→ **EXERCISE**
Look below for the line that has "Strategic traits: the"; output exactly from it through the line that has "integral can be", and leave the pictures out.

→ **TASK DATA**
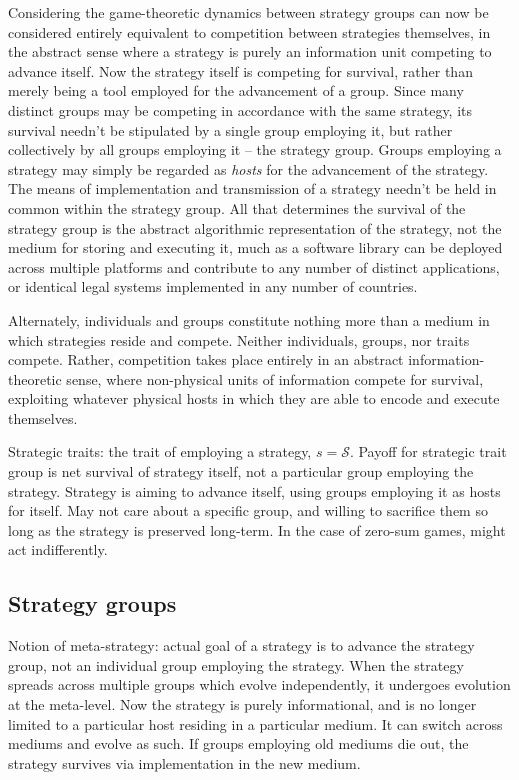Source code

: \documentclass[twocolumn, aps, rmp, amsmath, amssymb, nofootinbib, superscriptaddress, longbibliography, floatfix, table-of-contents, eqsecnum]{revtex4-1}
\begin{document}
Considering the game-theoretic dynamics between strategy groups can now be considered entirely equivalent to competition between strategies themselves, in the abstract sense where a strategy is purely an information unit competing to advance itself. Now the strategy itself is competing for survival, rather than merely being a tool employed for the advancement of a group. Since many distinct groups may be competing in accordance with the same strategy, its survival needn't be stipulated by a single group employing it, but rather collectively by all groups employing it -- the strategy group. Groups employing a strategy may simply be regarded as \textit{hosts} for the advancement of the strategy. The means of implementation and transmission of a strategy needn't be held in common within the strategy group. All that determines the survival of the strategy group is the abstract algorithmic representation of the strategy, not the medium for storing and executing it, much as a software library can be deployed across multiple platforms and contribute to any number of distinct applications, or identical legal systems implemented in any number of countries.

Alternately, individuals and groups constitute nothing more than a medium in which strategies reside and compete. Neither individuals, groups, nor traits compete. Rather, competition takes place entirely in an abstract information-theoretic sense, where non-physical units of information compete for survival, exploiting whatever physical hosts in which they are able to encode and execute themselves.

Strategic traits: the trait of employing a strategy, $s=\mathcal{S}$. Payoff for strategic trait group is net survival of strategy itself, not a particular group employing the strategy. Strategy is aiming to advance itself, using groups employing it as hosts for itself. May not care about a specific group, and willing to sacrifice them so long as the strategy is preserved long-term. In the case of zero-sum games, might act indifferently.

\subsection{Strategy groups}

Notion of meta-strategy: actual goal of a strategy is to advance the strategy group, not an individual group employing the strategy. When the strategy spreads across multiple groups which evolve independently, it undergoes evolution at the meta-level. Now the strategy is purely informational, and is no longer limited to a particular host residing in a particular medium. It can switch across mediums and evolve as such. If groups employing old mediums die out, the strategy survives via implementation in the new medium.
\end{document}
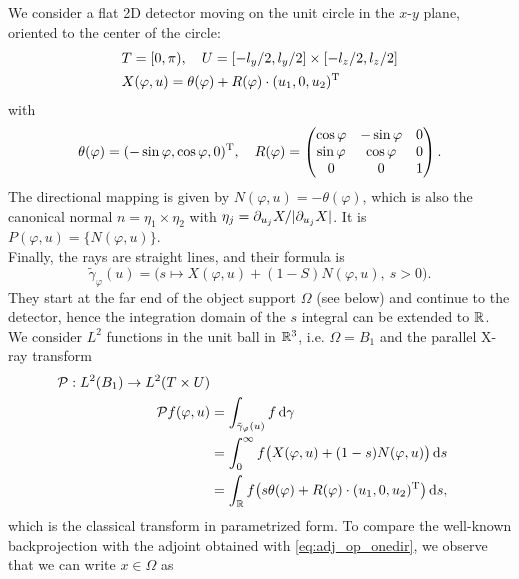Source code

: \documentclass{amsart}
\renewcommand*{\phi}{\varphi}
\begin{document}
\begin{example}
 We consider a flat 2D detector moving on the unit circle in the $x$-$y$ plane, oriented to the center of the circle:
 \begin{align*}
  & T = [0, \pi),\quad U = [-l_y/2, l_y/2] \times [-l_z/2, l_z/2] \\
  & X(\phi, u) = \theta(\phi) + R(\phi) \cdot \TRANSP{(u_1, 0, u_2)}
 \end{align*}
 with
 \begin{equation}
  \theta(\phi) = \TRANSP{(-\sin\phi, \cos\phi, 0)},\quad R(\phi) =
  \begin{pmatrix}
   \cos\phi & -\sin\phi & 0 \\
   \sin\phi & \cos\phi & 0 \\
   0 & 0 & 1
  \end{pmatrix}.
 \end{equation}
 The directional mapping is given by $N(\phi, u) = -\theta(\phi)$, which is also the canonical normal $n = \eta_1 \times \eta_2$ with
 $\eta_j = \partial_{u_j} X / |\partial_{u_j} X|$. It is $P(\phi, u) = \lbrace N(\phi, u)\rbrace$.\\
 Finally, the rays are straight lines, and their formula is
 \begin{equation*}
  \tilde \gamma_\phi(u) = \big( s \mapsto X(\phi, u) + (1-S) N(\phi, u),\ s > 0 \big).
 \end{equation*}
 They start at the far end of the object support $\Omega$ (see below) and continue to the detector, hence the integration domain of the $s$ 
 integral can be extended to ${\mathbb{R}}$.\\[1ex]
 We consider $L^2$ functions in the unit ball in ${\mathbb{R}}^3$, i.e. $\Omega = B_1$ and the parallel X-ray transform
 \begin{align*}
  \OPP: L^2(B_1) \to L^2(T \times U) \\
  \OPP f(\phi, u) 
  &= \int_{\tilde \gamma_\phi(u)} f\, \D \gamma \\
  &= \int_0^\infty f\big(X(\phi, u) + (1-s) N(\phi, u)\big)\, \D s \\
  &= \int_\RR f\big(s \theta(\phi) + R(\phi) \cdot \TRANSP{(u_1, 0, u_2)}\big)\, \D s,
 \end{align*}
 which is the classical transform in parametrized form.
 To compare the well-known backprojection with the adjoint obtained with \eqref{eq:adj_op_onedir}, we observe that we can write $x \in 
 \Omega$ as
 \begin{align*}

\end{align*}
\end{example}
\end{document}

→ **RESULT**
Strategic traits: the trait of employing a strategy, $s=\mathcal{S}$. Payoff for strategic trait group is net survival of strategy itself, not a particular group employing the strategy. Strategy is aiming to advance itself, using groups employing it as hosts for itself. May not care about a specific group, and willing to sacrifice them so long as the strategy is preserved long-term. In the case of zero-sum games, might act indifferently.

\subsection{Strategy groups}

Notion of meta-strategy: actual goal of a strategy is to advance the strategy group, not an individual group employing the strategy. When the strategy spreads across multiple groups which evolve independently, it undergoes evolution at the meta-level. Now the strategy is purely informational, and is no longer limited to a particular host residing in a particular medium. It can switch across mediums and evolve as such. If groups employing old mediums die out, the strategy survives via implementation in the new medium.
\end{document}
Source code

: \documentclass{amsart}
\renewcommand*{\phi}{\varphi}
\begin{document}
\begin{example}
 We consider a flat 2D detector moving on the unit circle in the $x$-$y$ plane, oriented to the center of the circle:
 \begin{align*}
  & T = [0, \pi),\quad U = [-l_y/2, l_y/2] \times [-l_z/2, l_z/2] \\
  & X(\phi, u) = \theta(\phi) + R(\phi) \cdot \TRANSP{(u_1, 0, u_2)}
 \end{align*}
 with
 \begin{equation}
  \theta(\phi) = \TRANSP{(-\sin\phi, \cos\phi, 0)},\quad R(\phi) =
  \begin{pmatrix}
   \cos\phi & -\sin\phi & 0 \\
   \sin\phi & \cos\phi & 0 \\
   0 & 0 & 1
  \end{pmatrix}.
 \end{equation}
 The directional mapping is given by $N(\phi, u) = -\theta(\phi)$, which is also the canonical normal $n = \eta_1 \times \eta_2$ with
 $\eta_j = \partial_{u_j} X / |\partial_{u_j} X|$. It is $P(\phi, u) = \lbrace N(\phi, u)\rbrace$.\\
 Finally, the rays are straight lines, and their formula is
 \begin{equation*}
  \tilde \gamma_\phi(u) = \big( s \mapsto X(\phi, u) + (1-S) N(\phi, u),\ s > 0 \big).
 \end{equation*}
 They start at the far end of the object support $\Omega$ (see below) and continue to the detector, hence the integration domain of the $s$ 
 integral can be extended to ${\mathbb{R}}$.\\[1ex]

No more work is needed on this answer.